The Middle School encourages Year 8 students to be actively involved in the selection of their elective subjects. On Monday, 17 June a Talking Futures afternoon has been organised which includes a variety of opportunities for girls and parents to find out about subject selection for Year 9, 2020. An information session from 2.25 to 3.25pm will outline the subject selection process; this will be held in the Langford Theatre. From 3.30 to 4.30pm there will be a Subject Display and Careers Expo, in the JR Cafeteria, where girls and parents will have the opportunity to speak directly to the Heads of Faculty. This is an exciting opportunity as the girls get to make substantial decisions around the shape and focus of their learning, enabling them to pursue their interests, curiosities and passions. We urge parents to come along and take an active role in their daughter’s subject selection process.

It is wonderful to see so many girls wearing their School Uniform with pride. The colder weather has seen staff and students donning scarves and jumpers and appreciating any opportunity to keep warm via various activities. Fortunately, girls are regularly active, with HPE, sport, and co-curricular activities. However, some need reminding that the sports jacket is to be worn only with the sport uniform. To keep warm the girls are able to wear their School jumper as well as their blazer.

It is inevitable that belongings will be misplaced by students at various times during their school life. It is essential that all uniform items are clearly labelled with the current student’s name, as far too much time can be wasted dealing with unnamed or misnamed clothing. The support of parents is very important in this as it is impossible to distribute unnamed lost property.

At this time of term both staff and students may be feeling a little tired. Teenagers need plenty of sleep and should be getting between 8 to 10 hours of sleep each night. Research has shown that the use of bright screens at nighttime can suppress the release of melatonin which signals the body that it is night; when this signal is delayed it makes it more difficult to sleep. The importance of sleep cannot be underestimated as it is essential for their physical and mental wellbeing, including academic performance. The following are a few simple suggestions to help the girls to take care of themselves.

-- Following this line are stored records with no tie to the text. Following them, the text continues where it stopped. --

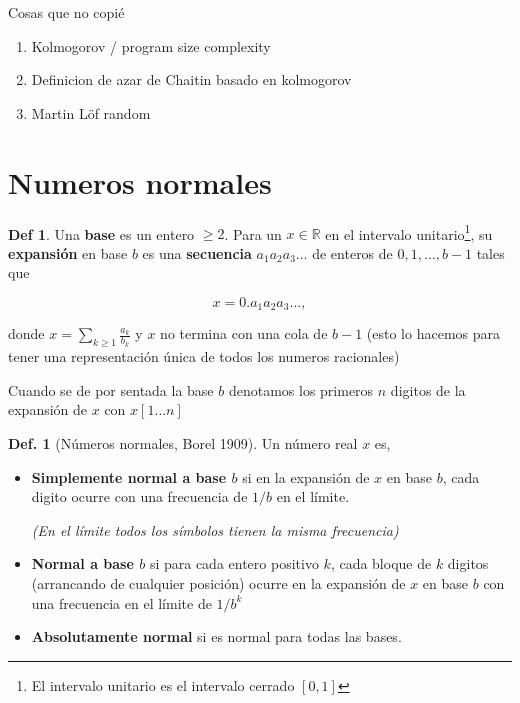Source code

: \documentclass{report}
\theoremstyle{definition} %
\newtheorem{definition}{Def.}
\newtheorem*{definition*}{Def}
\begin{document}
Cosas que no copié

\begin{enumerate}
    \item Kolmogorov / program size complexity
    \item Definicion de azar de Chaitin basado en kolmogorov
    \item Martin Löf random
\end{enumerate}

\section{Numeros normales}

\begin{definition*}
    Una \textbf{base} es un entero $\geq 2$. Para un $x \in \mathbb{R}$ en el
    intervalo unitario\footnote{El intervalo unitario es el intervalo cerrado
    $[0, 1]$}, su \textbf{expansión} en base $b$ es una \textbf{secuencia} $a_1
    a_2 a_3 \dots$ de enteros de ${0, 1, \dots, b-1}$ tales que

    $$x = 0.a_1 a_2 a_3 \dots,$$

    donde $x = \sum_{k \geq 1} \frac{a_k}{b_k}$ y $x$ no termina con una cola de
    $b - 1$ (esto lo hacemos para tener una representación única de todos los
    numeros racionales)

    Cuando se de por sentada la base $b$ denotamos los primeros $n$ digitos de
    la expansión de $x$ con $x[1\dots n]$
\end{definition*}


\begin{definition}[Números normales, Borel 1909]\label{def:normal-borel}
    Un número real $x$ es,
    \begin{itemize}
        \item \textbf{Simplemente normal a base $b$} si en la expansión de $x$
        en base $b$, cada digito ocurre con una frecuencia de $1/b$ en el
        límite.

        \textit{(En el límite todos los símbolos tienen la misma frecuencia)}
        \item \textbf{Normal a base $b$} si para cada entero positivo $k$, cada
        bloque de $k$ digitos (arrancando de cualquier posición) ocurre en la
        expansión de $x$ en base $b$ con una frecuencia en el límite de $1/b^k$
        \item \textbf{Absolutamente normal} si es normal para todas las bases.
    \end{itemize}
\end{definition}
\end{document}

  • Stick to regular sleep and waking up times.
  • Make the bedroom a sleep haven – cool, dark and quiet.
  • Limit screen time 90 minutes before going to sleep.
  • Let in bright light in the morning to signal waking up time.
  • Exercise regularly.

Everybody needs downtime and the holidays provide an ideal opportunity to catch up with friends, to read that book you’ve been wanting to, to spend more time with family as well as resting and re-energising. I hope you all enjoy the three-week winter break.